AIM OF THE TASK: Each line of the data should be duplicated precisely.

Plain-text document sources
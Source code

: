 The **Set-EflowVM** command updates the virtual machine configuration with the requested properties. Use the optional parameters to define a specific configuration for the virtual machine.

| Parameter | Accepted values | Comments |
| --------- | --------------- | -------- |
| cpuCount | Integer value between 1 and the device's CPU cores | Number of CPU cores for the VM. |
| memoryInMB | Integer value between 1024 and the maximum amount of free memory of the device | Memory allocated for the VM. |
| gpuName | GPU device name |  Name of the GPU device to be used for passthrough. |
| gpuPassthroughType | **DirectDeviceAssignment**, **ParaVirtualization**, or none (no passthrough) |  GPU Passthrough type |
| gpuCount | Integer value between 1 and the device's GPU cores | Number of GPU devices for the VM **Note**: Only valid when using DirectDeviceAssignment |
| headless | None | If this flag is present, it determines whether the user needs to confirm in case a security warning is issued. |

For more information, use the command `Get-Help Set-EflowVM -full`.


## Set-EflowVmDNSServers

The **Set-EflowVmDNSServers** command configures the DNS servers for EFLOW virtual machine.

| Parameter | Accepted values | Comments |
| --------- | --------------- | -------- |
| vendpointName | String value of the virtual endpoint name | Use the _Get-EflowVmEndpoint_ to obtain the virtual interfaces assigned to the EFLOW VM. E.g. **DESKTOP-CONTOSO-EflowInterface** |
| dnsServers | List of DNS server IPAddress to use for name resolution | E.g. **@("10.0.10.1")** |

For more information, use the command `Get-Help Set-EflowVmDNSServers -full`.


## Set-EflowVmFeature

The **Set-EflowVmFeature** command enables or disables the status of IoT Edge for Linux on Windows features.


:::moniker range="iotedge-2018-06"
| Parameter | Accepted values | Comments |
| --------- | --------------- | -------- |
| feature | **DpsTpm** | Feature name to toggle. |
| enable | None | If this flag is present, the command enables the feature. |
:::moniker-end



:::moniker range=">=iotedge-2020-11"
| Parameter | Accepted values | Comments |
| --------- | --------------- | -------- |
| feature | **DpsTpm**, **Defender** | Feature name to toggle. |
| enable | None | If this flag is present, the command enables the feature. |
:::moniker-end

OUTPUT FOR THIS EXERCISE:
Source code

: The **Set-EflowVM** command updates the virtual machine configuration with the requested properties. Use the optional parameters to define a specific configuration for the virtual machine.

| Parameter | Accepted values | Comments |
| --------- | --------------- | -------- |
| cpuCount | Integer value between 1 and the device's CPU cores | Number of CPU cores for the VM. |
| memoryInMB | Integer value between 1024 and the maximum amount of free memory of the device | Memory allocated for the VM. |
| gpuName | GPU device name |  Name of the GPU device to be used for passthrough. |
| gpuPassthroughType | **DirectDeviceAssignment**, **ParaVirtualization**, or none (no passthrough) |  GPU Passthrough type |
| gpuCount | Integer value between 1 and the device's GPU cores | Number of GPU devices for the VM **Note**: Only valid when using DirectDeviceAssignment |
| headless | None | If this flag is present, it determines whether the user needs to confirm in case a security warning is issued. |

For more information, use the command `Get-Help Set-EflowVM -full`.


## Set-EflowVmDNSServers

The **Set-EflowVmDNSServers** command configures the DNS servers for EFLOW virtual machine.

| Parameter | Accepted values | Comments |
| --------- | --------------- | -------- |
| vendpointName | String value of the virtual endpoint name | Use the _Get-EflowVmEndpoint_ to obtain the virtual interfaces assigned to the EFLOW VM. E.g. **DESKTOP-CONTOSO-EflowInterface** |
| dnsServers | List of DNS server IPAddress to use for name resolution | E.g. **@("10.0.10.1")** |

For more information, use the command `Get-Help Set-EflowVmDNSServers -full`.


## Set-EflowVmFeature

The **Set-EflowVmFeature** command enables or disables the status of IoT Edge for Linux on Windows features.


:::moniker range="iotedge-2018-06"
| Parameter | Accepted values | Comments |
| --------- | --------------- | -------- |
| feature | **DpsTpm** | Feature name to toggle. |
| enable | None | If this flag is present, the command enables the feature. |
:::moniker-end



:::moniker range=">=iotedge-2020-11"
| Parameter | Accepted values | Comments |
| --------- | --------------- | -------- |
| feature | **DpsTpm**, **Defender** | Feature name to toggle. |
| enable | None | If this flag is present, the command enables the feature. |
:::moniker-end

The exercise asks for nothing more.